2. Better farms, better food.

The vegan and vegetarian arguments; Plants for a Future and Keveral Organic Farm (Cornwall, UK). Community-supported agriculture in New England USA, Crystal Waters, the world’s first Permaculture village in Australia.

3. Some answers to globalisation.

The realities of the global economy and the way it is being challenged in India with a "people’s dam" (a small one). Urban self-sufficiency and co-operative living in Tokyo, Bombay, Birmingham (UK), Utrecht (Holland) and Maleny (Australia).

4. Living in Community.

We live and work at The Farm in Tennessee, Findhorn in Scotland and Auroville in India .

5. Connections.

The schools we visited include Virtual High in Vancouver,Canada and, in UK, Brockwood Park, The Small School and Schumacher College.

After looking at the role of the Internet in Living Lightly culture, we draw conclusions from our travels.

---------------------------

More and more people experience the world as becoming uglier, dirtier, less healthy and less just. In rich countries, people appear divided into those who work too hard to enjoy their prosperity, those who work, full-time or part-time, for pitifully low wages - and those who have no jobs at all. As a result, more individuals are becoming interested in alternatives.
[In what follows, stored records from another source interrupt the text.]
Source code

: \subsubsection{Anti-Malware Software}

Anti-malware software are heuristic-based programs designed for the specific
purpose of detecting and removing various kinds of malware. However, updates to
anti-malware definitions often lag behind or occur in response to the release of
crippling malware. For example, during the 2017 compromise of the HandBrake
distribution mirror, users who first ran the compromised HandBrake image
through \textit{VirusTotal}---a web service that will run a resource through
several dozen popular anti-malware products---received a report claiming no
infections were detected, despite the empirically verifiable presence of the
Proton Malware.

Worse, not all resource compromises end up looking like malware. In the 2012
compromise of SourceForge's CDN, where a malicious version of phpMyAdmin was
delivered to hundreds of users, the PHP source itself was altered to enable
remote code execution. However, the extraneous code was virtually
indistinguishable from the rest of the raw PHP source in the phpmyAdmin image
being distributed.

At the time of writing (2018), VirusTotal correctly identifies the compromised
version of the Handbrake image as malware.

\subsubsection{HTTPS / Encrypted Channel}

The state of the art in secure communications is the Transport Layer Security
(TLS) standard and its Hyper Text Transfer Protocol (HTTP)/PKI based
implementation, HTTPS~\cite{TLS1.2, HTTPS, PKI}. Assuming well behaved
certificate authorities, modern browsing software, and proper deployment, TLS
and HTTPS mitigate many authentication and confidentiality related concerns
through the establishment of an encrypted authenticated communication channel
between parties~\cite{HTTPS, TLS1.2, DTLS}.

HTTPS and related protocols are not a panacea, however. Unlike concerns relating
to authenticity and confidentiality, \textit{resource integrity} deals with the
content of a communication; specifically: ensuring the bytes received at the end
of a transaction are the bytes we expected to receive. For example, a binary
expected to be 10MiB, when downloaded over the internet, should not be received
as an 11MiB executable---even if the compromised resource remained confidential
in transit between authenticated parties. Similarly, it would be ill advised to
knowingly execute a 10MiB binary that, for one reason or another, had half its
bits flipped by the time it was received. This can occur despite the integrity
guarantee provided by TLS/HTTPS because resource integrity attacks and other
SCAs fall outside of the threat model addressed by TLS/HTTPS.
How can we speak of ‘living lightly’ in the Third World, where most people are poor? In India we found boundless enthusiasm for Western-style comfort and affluence, and we found people resentful that well-off travellers from a rich country should tell them not to become rich.

They are right. You can’t tell someone who wants a refrigerator that they can manage with an ice-box, particularly not when you’ve always had a fridge yourself. But we found that here, too, individuals and groups had begun to question the benefits of the global economy and of so-called economic development.

Since the end of the second world war, millions of rural people who were poor by industrial standards but led viable lives have become destitute, as the forests which nourished them for centuries are cut down, water supplies are drained off for industrial use or polluted, fish stocks are depleted by mechanised foreign ships, homes and lands are drowned by a gigantic new dam.

‘Development’ of this kind forces farmers off their land into cities where neither sufficient work nor adequate infrastructure awaits them. As a result, there are people in the South (as we prefer to call the Third World) who are experimenting with different approaches to development. In tune with the ideas of the Living Lightly culture in the North, they are seeking home-grown solutions.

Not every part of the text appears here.